Validate retrieved context before AI agents act.
Experimental pre-0.1 project. The core API is usable for examples and early review, but public API stability, package publishing, and integrations are still pending. Current package version:
0.0.1.
ContextSchema is a small Python library for checking whether retrieved context is fresh, provenance-backed, event-valid, source-appropriate, and complete enough for a specific decision before an agent acts.
It is also a design-time contract: it forces PMs and engineers to declare what context is enough, expected, stale, or unusable for a decision, instead of assuming the agent will always receive perfect context.

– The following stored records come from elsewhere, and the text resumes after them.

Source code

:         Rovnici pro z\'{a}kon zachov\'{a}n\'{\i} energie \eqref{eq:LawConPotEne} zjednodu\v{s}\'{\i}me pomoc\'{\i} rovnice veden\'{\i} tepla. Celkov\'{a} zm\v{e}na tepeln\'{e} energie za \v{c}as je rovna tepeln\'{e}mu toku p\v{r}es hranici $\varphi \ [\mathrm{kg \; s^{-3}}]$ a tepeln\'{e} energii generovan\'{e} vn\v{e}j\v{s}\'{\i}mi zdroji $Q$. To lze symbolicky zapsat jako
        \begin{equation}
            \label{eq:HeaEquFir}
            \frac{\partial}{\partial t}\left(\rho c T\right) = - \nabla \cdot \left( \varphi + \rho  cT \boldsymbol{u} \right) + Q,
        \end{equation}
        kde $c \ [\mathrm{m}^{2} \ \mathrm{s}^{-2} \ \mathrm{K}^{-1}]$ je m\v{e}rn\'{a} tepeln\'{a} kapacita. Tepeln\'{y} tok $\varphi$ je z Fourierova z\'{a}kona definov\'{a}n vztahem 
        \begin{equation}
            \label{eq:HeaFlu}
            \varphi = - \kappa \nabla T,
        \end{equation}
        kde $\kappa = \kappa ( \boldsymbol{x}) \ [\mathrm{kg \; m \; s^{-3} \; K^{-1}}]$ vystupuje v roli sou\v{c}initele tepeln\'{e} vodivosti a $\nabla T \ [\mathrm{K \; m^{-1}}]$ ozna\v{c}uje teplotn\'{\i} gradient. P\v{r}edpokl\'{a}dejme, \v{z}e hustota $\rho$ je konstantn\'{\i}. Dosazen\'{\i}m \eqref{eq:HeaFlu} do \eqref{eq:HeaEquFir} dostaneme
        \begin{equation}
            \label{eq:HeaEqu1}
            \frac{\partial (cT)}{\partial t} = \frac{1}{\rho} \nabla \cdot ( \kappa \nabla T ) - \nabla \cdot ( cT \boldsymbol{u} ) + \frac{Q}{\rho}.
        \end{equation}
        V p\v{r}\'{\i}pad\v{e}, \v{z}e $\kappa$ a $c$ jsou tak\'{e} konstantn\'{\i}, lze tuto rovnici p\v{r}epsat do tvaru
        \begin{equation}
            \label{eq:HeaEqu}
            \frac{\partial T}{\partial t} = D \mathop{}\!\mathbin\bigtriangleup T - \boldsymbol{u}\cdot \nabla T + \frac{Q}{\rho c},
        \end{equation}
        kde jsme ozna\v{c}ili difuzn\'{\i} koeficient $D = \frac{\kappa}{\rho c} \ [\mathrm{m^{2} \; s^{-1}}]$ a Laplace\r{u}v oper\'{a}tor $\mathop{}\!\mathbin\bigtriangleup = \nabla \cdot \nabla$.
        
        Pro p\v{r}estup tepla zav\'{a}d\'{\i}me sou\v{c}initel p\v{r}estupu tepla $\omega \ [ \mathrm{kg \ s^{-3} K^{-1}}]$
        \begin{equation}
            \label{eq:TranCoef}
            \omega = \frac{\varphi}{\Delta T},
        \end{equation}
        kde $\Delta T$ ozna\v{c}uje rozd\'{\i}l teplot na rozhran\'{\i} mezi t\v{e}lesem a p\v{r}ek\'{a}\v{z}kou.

It sits after retrieval and before action:
retriever / memory / tool output -> ContextSchema -> proceed | soft_flag | retry_recommended | hard_gate
No runtime dependencies are required.
| Question | Short Answer |
|---|---|
| What problem does it solve? | Retrieved context can be stale, incomplete, weakly sourced, or invalidated before an agent acts. |
| What design habit does it enforce? | Declare the context sufficiency boundary before relying on agent recommendations. |
| Where does it run? | After retrieval/tool output, before action/tool execution. |
| What does it return? | Field confidence, schema confidence, reasons, evidence, and an action recommendation. |
| What does it depend on? | Nothing at runtime. It accepts plain Python objects. |
| Does it replace my agent framework? | No. It is a small validation layer you call from your existing workflow. |
flowchart LR
A[Retriever, memory, or tool output] --> B[RetrievedItem metadata]
B --> C[ContextSchema]
D[EventRecord invalidations] --> C
E[TTLs, sources, reliability] --> C
C --> F{ActionPolicy}
F --> G[proceed]
F --> H[soft_flag]
F --> I[retry_recommended]
F --> J[hard_gate]
- A deterministic post-retrieval validation layer.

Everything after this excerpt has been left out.